As mentioned in the text, we have recently shown that direct optogenetic activation of PCs can elicit responses resembling complex spikes. However, this effect is dependent on the intensity of the optogenetic stimulus (Bonnan et al., 2021). Although we used a consistent light power for the photostimulus across animals, we cannot control for the inevitable light-power variability within the stimulation site (e.g., the edges of the optical fiber tip or with depth), even if we recorded PC activity simultaneously with the optogenetic stimulus. Therefore, we cannot fully discount the possibility that complex-spike-like bursts were elicited in some PCs, in addition to changes in simple spiking when ChR2expressing PCs were photostimulated. In the end, we want to be conservative regarding our interpretation of the effect of ChR2-induced stimulation of PCs. We have edited the text to make this rationale clearer.

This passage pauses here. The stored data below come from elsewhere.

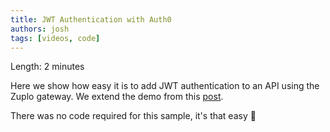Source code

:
 ```yaml
---
title: JWT Authentication with Auth0
authors: josh
tags: [videos, code]
---
```


<YouTubeVideo url="https://www.youtube-nocookie.com/embed/BKqDXS4pluw" />

Length: 2 minutes

Here we show how easy it is to add JWT authentication to an API using the Zuplo gateway. We extend the demo from this [post](2022-03-14-proxying-an-api-making-it-prettier-go-live/index.md).

There was no code required for this sample, it's that easy 🙌
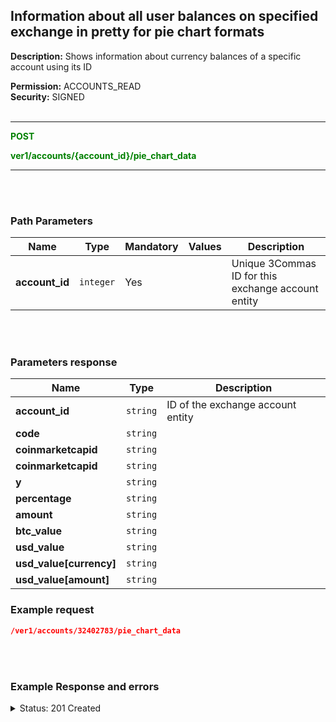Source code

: ## Information about all user balances on specified exchange in pretty for pie chart formats<br>


**Description:** Shows information about currency balances of a specific account using its ID<br>

**Permission:** ACCOUNTS_READ<br>
**Security:** SIGNED<br>
<br>

----------

<mark style="color:green;background-color:white" > **POST**

<mark style="color:green;background-color:white" > **ver1/accounts/{account_id}/pie_chart_data**

----------
<br>
<br>

### Path Parameters<br>

| Name | Type |	Mandatory |	Values	| Description|
|------|------|-----------|-----------------|------------|
|**account_id**  | `integer` | Yes |  | Unique 3Commas ID for this exchange account entity |

<br>
<br>

### Parameters response<br>

| Name | Type | Description|
|------|------|------------|
|**account_id**| `string`| ID of the exchange account entity |
|**code**| `string` |  |
|**coinmarketcapid**| `string`|  |
|**coinmarketcapid**| `string`|  |
|**y**| `string`|  |
|**percentage**| `string`|  |
|**amount**| `string`|  |
|**btc_value**| `string`|  |
|**usd_value**| `string`|  |
|**usd_value[currency]**| `string`|  |
|**usd_value[amount]**| `string`|  |



### Example request<br>

```json
/ver1/accounts/32402783/pie_chart_data
```
<br>
<br>

### Example Response and errors<br>

<details>
<summary>Status: 201 Created</summary><br>

```json
[
    {
        "code": "BTC",
        "coinmarketcapid": "1",
        "name": "Bitcoin (BTC)",
        "y": 65.1,
        "percentage": 65.1,
        "amount": 0.00031872,
        "btc_value": "0.00031872",
        "usd_value": "20.31",
        "primary_display_currency": {
            "currency": "USD",
            "amount": "20.3146900992"
        },
        "account_id": 32402783
    },
    {
        "code": "1INCH",
        "coinmarketcapid": "8104",
        "name": "1inch Network (1INCH)",
        "y": 22.81,
        "percentage": 22.81,
        "amount": 25.3832,
        "btc_value": "0.00011168",
        "usd_value": "7.12",
        "primary_display_currency": {
            "currency": "USD",
            "amount": "7.118428038479759638742079268088009765107492032"
        },
        "account_id": 32402783
    },
    {
        "code": "DOGE",
        "coinmarketcapid": "74",
        "name": "Dogecoin (DOGE)",
        "y": 10.23,
        "percentage": 10.23,
        "amount": 27.076,
        "btc_value": "0.00005009",
        "usd_value": "3.19",
        "primary_display_currency": {
            "currency": "USD",
            "amount": "3.192692695416"
        },
        "account_id": 32402783
    },
    {
        "code": "USDT",
        "coinmarketcapid": "825",
        "name": "Tether USDt (USDT)",
        "y": 0.91,
        "percentage": 0.91,
        "amount": 0.28478606,
        "btc_value": "0.00000447",
        "usd_value": "0.28",
        "primary_display_currency": {
            "currency": "USD",
            "amount": "0.28478606"
        },
        "account_id": 32402783
    },
    {
        "code": "ETH",
        "coinmarketcapid": "1027",
        "name": "Ethereum (ETH)",
        "y": 0.79,
        "percentage": 0.79,
        "amount": 9.52e-05,
        "btc_value": "0.00000388",
        "usd_value": "0.25",
        "primary_display_currency": {
            "currency": "USD",
            "amount": "0.247266593784"
        },
        "account_id": 32402783
    },
    {
        "code": "FIL",
        "coinmarketcapid": "2280",
        "name": "Filecoin (FIL)",
        "y": 0.1,
        "percentage": 0.1,
        "amount": 0.008,
        "btc_value": "0.00000049",
        "usd_value": "0.03",
        "primary_display_currency": {
            "currency": "USD",
            "amount": "0.0309223045260562519961798965959195228138048"
        },
        "account_id": 32402783
    },
    {
        "code": "ADA",
        "coinmarketcapid": "2010",
        "name": "Cardano (ADA)",
        "y": 0.05,
        "percentage": 0.05,
        "amount": 0.04,
        "btc_value": "0.00000024",
        "usd_value": "0.02",
        "primary_display_currency": {
            "currency": "USD",
            "amount": "0.015220720368"
        },
        "account_id": 32402783
    },
    {
        "code": "RENDER",
        "coinmarketcapid": "5690",
        "name": "Render (RENDER)",
        "y": 0.0,
        "percentage": 0.0,
        "amount": 0.00018,
        "btc_value": "0.00000002",
        "usd_value": "0.0",
        "primary_display_currency": {
            "currency": "USD",
            "amount": "0.001163970148812561494902812536999044751488824"
        },
        "account_id": 32402783
    }
]
```
</details>
 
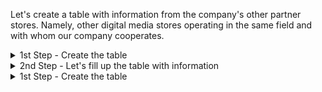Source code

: Let's create a table with information from the company's other partner stores. Namely, other digital media stores operating in the same field and with whom our company cooperates.

<details>

  <summary>1st Step - Create the table </summary>
  

```
Let's first create the table and define data types for every column. 
```
Code

```ruby

CREATE TABLE Partners_data (
    Partner_ID SERIAL NOT NULL,
    Name TEXT, 
    State TEXT,
    City TEXT,
    Number_Orders INTEGER,
    Start_Operations DATE NOT NULL, 
    PRIMARY KEY (Partner_ID));

```
</details>

<details>

  <summary>2nd Step - Let's fill up the table with information </summary>
  

```
Let's add rows with information to the already pre-establish columns according to the data type that each can bear. 
```
Code

```ruby

INSERT INTO Partners_data (name, State, City, Number_Orders, Start_Operations)
VALUES 
('Records_INC', 'Arizona', 'Yuma', 345, '1998-12-03')
('BestMusic', 'Denver', 'Colorado Springs', 567, '2002-02-23')
('TunesTX', 'Texas', 'Austin', 134, '2021-04-14')
('MyMusic', 'Columbia', 'Charleston', 789, '1986-01-13')
('ClassicSongs', 'Alabama', 'Montgomery', 409, '2007-12-03');

```
</details>


  <details>

  <summary>1st Step - Create the table </summary>

```
After sending the first version of the table to the Team, they informed that it had to be changed to reflect some data that was missing. Every partner stored is specialised in a music genre, which has to be reflected in the table.
```
Code

```ruby

```
</details>



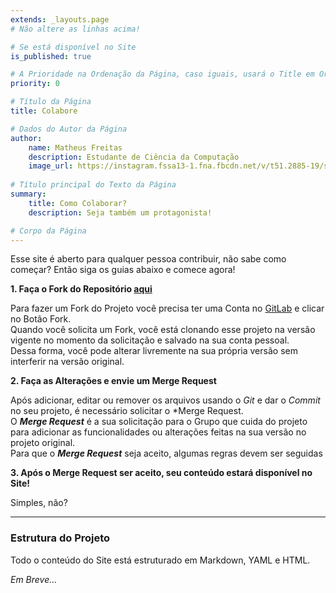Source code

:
 ```yaml
---
extends: _layouts.page
# Não altere as linhas acima!

# Se está disponível no Site
is_published: true

# A Prioridade na Ordenação da Página, caso iguais, usará o Title em Ordem Alfabética
priority: 0

# Título da Página
title: Colabore

# Dados do Autor da Página
author: 
    name: Matheus Freitas
    description: Estudante de Ciência da Computação
    image_url: https://instagram.fssa13-1.fna.fbcdn.net/v/t51.2885-19/s150x150/84430627_338878610363247_6944709934332248064_n.jpg?_nc_ht=instagram.fssa13-1.fna.fbcdn.net&_nc_ohc=jo-uMaa1ToQAX-OFVA9&oh=d97a0cc6ddf55dd5d148be76c42c588a&oe=5E911582
    
# Título principal do Texto da Página
summary:
    title: Como Colaborar?
    description: Seja também um protagonista!

# Corpo da Página
---
```


Esse site é aberto para qualquer pessoa contribuir, não sabe como começar? Então siga os guias abaixo e comece agora!

**1. Faça o Fork do Repositório [aqui](https://gitlab.com/FormigTeen/dcc-ufba-site)**

Para fazer um Fork do Projeto você precisa ter uma Conta no [GitLab](www.gitlab.com) e clicar no Botão Fork.  
Quando você solicita um Fork, você está clonando esse projeto na versão vigente no momento da solicitação e salvado na sua conta pessoal.  
Dessa forma, você pode alterar livremente na sua própria versão sem interferir na versão original.  

**2. Faça as Alterações e envie um Merge Request** 

Após adicionar, editar ou remover os arquivos usando o *Git* e dar o *Commit* no seu projeto, é necessário solicitar o *Merge Request.  
O ***Merge Request*** é a sua solicitação para o Grupo que cuida do projeto para adicionar as funcionalidades ou alterações feitas na sua versão no projeto original.  
Para que o ***Merge Request*** seja aceito, algumas regras devem ser seguidas

**3. Após o Merge Request ser aceito, seu conteúdo estará disponível no Site!**

Simples, não?

------------------

### Estrutura do Projeto ###

Todo o conteúdo do Site está estruturado em Markdown, YAML e HTML.

*Em Breve...*

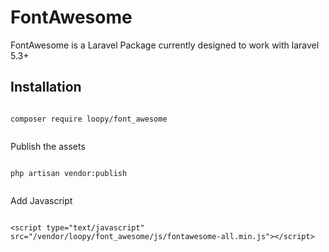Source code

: # FontAwesome

FontAwesome is a Laravel Package currently designed to work with laravel 5.3+

## Installation

```

composer require loopy/font_awesome


```

Publish the assets

```

php artisan vendor:publish


```

Add Javascript

```

<script type="text/javascript" src="/vendor/loopy/font_awesome/js/fontawesome-all.min.js"></script>


```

– Figures 8B and 8F show the delayed peak in lick rate with PC activation. This finding should be supported with additional statistical analysis.

We now include statistical tests for the delay in lick rate with PC photostimulation. Note that the timing differences shown in Figure 8E and 8F are summarized in Figure 8G, with accompanying statistical tests (asterisks denote a significant timing difference relative to control).

[Editors' note: further revisions were suggested prior to acceptance, as described below.]

Reviewer 1:

I have several comments below directly related to our initial reviews. I think the paper is interesting, and that they could revise one more time with no experiments to address these issues.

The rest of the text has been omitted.